Rig-G negatively regulates SCF-E3 ligase activities by disrupting the assembly of COP9 signalosome complex

• Published in: Biochemical and biophysical research communications Vol. 432; no. 3; pp. 425 - 430
• Main Authors: Xu, Gui-Ping, Zhang, Zhang-Lin, Xiao, Shu, Zhuang, Li-Kun, Xia, Di, Zou, Qing-Ping, Jia, Pei-Min, Tong, Jian-Hua
• Format: Journal Article
• Language: English
• Published: United States Elsevier Inc 15.03.2013
• Subjects: Cell Line, Tumor; COP9 Signalosome Complex; CRL; CSN complex; Cullin Proteins - metabolism; Humans; Intracellular Signaling Peptides and Proteins - genetics; Intracellular Signaling Peptides and Proteins - metabolism; Multiprotein Complexes - metabolism; Neddylation; Peptide Hydrolases - metabolism; Rig-G; SCF-E3 ligase; SKP Cullin F-Box Protein Ligases - metabolism; Ubiquitination; SCF-E3 ligase; Neddylation; CRL3; Ub; IFN; Ubiquitination; CAND1; SCF; ATRA; CRL; Rig-G; CSN; CSN complex
• ISSN: 0006-291X; 1090-2104
• DOI: 10.1016/j.bbrc.2013.01.132

► Rig-G is a key mediator of the antiproliferative activity of IFN-related pathway. ► Rig-G can interfere with the integrity and the stability of CSN complex. ► Rig-G impairs the CSN complex-mediated deubiquitination and deneddylation. ► Rig-G negatively regulates SCF-E3 ligase activities by disassembling CSN complex. ► We report that Rig-G is involved in the regulation of CRL-E3 activities.

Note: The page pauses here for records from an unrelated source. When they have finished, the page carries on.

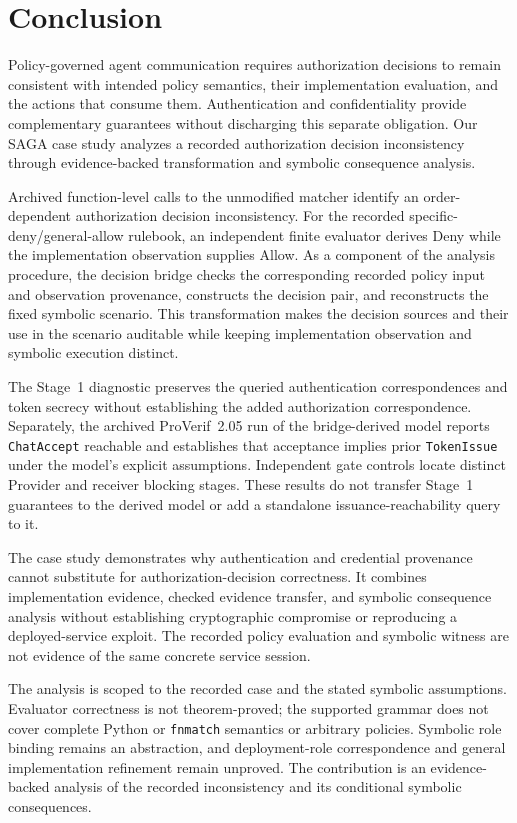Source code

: \section{Conclusion}
\label{sec:conclusion}

Policy-governed agent communication requires authorization decisions to remain
consistent with intended policy semantics, their implementation evaluation,
and the actions that consume them. Authentication and confidentiality provide
complementary guarantees without discharging this separate obligation. Our
SAGA case study analyzes a recorded authorization decision inconsistency
through evidence-backed transformation and symbolic consequence analysis.

Archived function-level calls to the unmodified matcher identify an
order-dependent authorization decision inconsistency. For the recorded
specific-deny/general-allow rulebook, an independent finite evaluator derives
Deny while the implementation observation supplies Allow. As a component of
the analysis procedure, the decision bridge checks the corresponding recorded
policy input and observation provenance, constructs the decision pair, and
reconstructs the fixed symbolic scenario. This transformation makes the
decision sources and their use in the scenario auditable while keeping
implementation observation and symbolic execution distinct.

The Stage~1 diagnostic preserves the queried authentication correspondences
and token secrecy without establishing the added authorization correspondence.
Separately, the archived ProVerif~2.05 run of the bridge-derived model reports
\texttt{ChatAccept} reachable and establishes that acceptance implies prior
\texttt{TokenIssue} under the model's explicit assumptions. Independent gate
controls locate distinct Provider and
receiver blocking stages. These results do not transfer Stage~1 guarantees
to the derived model or add a standalone issuance-reachability query to it.

The case study demonstrates why authentication and credential provenance
cannot substitute for authorization-decision correctness. It combines
implementation evidence, checked evidence transfer, and symbolic consequence
analysis without establishing cryptographic compromise or reproducing a
deployed-service exploit. The recorded policy evaluation and symbolic witness
are not evidence of the same concrete service session.

The analysis is scoped to the recorded case and the stated symbolic assumptions.
Evaluator correctness is not theorem-proved;
the supported grammar does not cover complete Python or \texttt{fnmatch}
semantics or arbitrary policies. Symbolic role binding remains an abstraction,
and deployment-role correspondence and general implementation refinement remain
unproved. The contribution is an evidence-backed analysis of the recorded
inconsistency and its conditional symbolic consequences.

We previously showed that Rig-G, an antiproliferative protein induced by interferon, can sequester CSN5 protein in the cytoplasm. Here, we report that Rig-G can destroy the functions of CSN5-containing COP9 signalosome (CSN), a highly conserved multiprotein complex implicated in protein deneddylation, deubiquitination, and phosphorylation. By damaging integrity and stability of the CSN complex, Rig-G can dramatically reduce the cellular content of CSN complex and inhibit its regulatory roles in assembly and activation of cullin-RING ubiquitin E3 ligases (CRL). Furthermore, Rig-G can cause excessive activation of CRL through inhibition of CSN-mediated deneddylation, largely decreasing protein levels of Cul1 and βTrCP, two important subunits of SCF (Skp1-Cul1-F-box protein)-E3 ligase. Rig-G can also attenuate the ability of CSN to recruit USP15 and impair CSN-associated deubiquitination. Increased autoubiquitination of βTrCP and concomitant accumulation of target substrates (such as IκBα) are observed in Rig-G-expressing cells. Taken together, our findings reveal for the first time the negative regulation of Rig-G on SCF-E3 ligase activities through disrupting CSN complex, not only contributing to further investigation on biological functions of Rig-G, but also leading to better understanding of the CSN complex as a potential target in tumor diagnosis and treatment.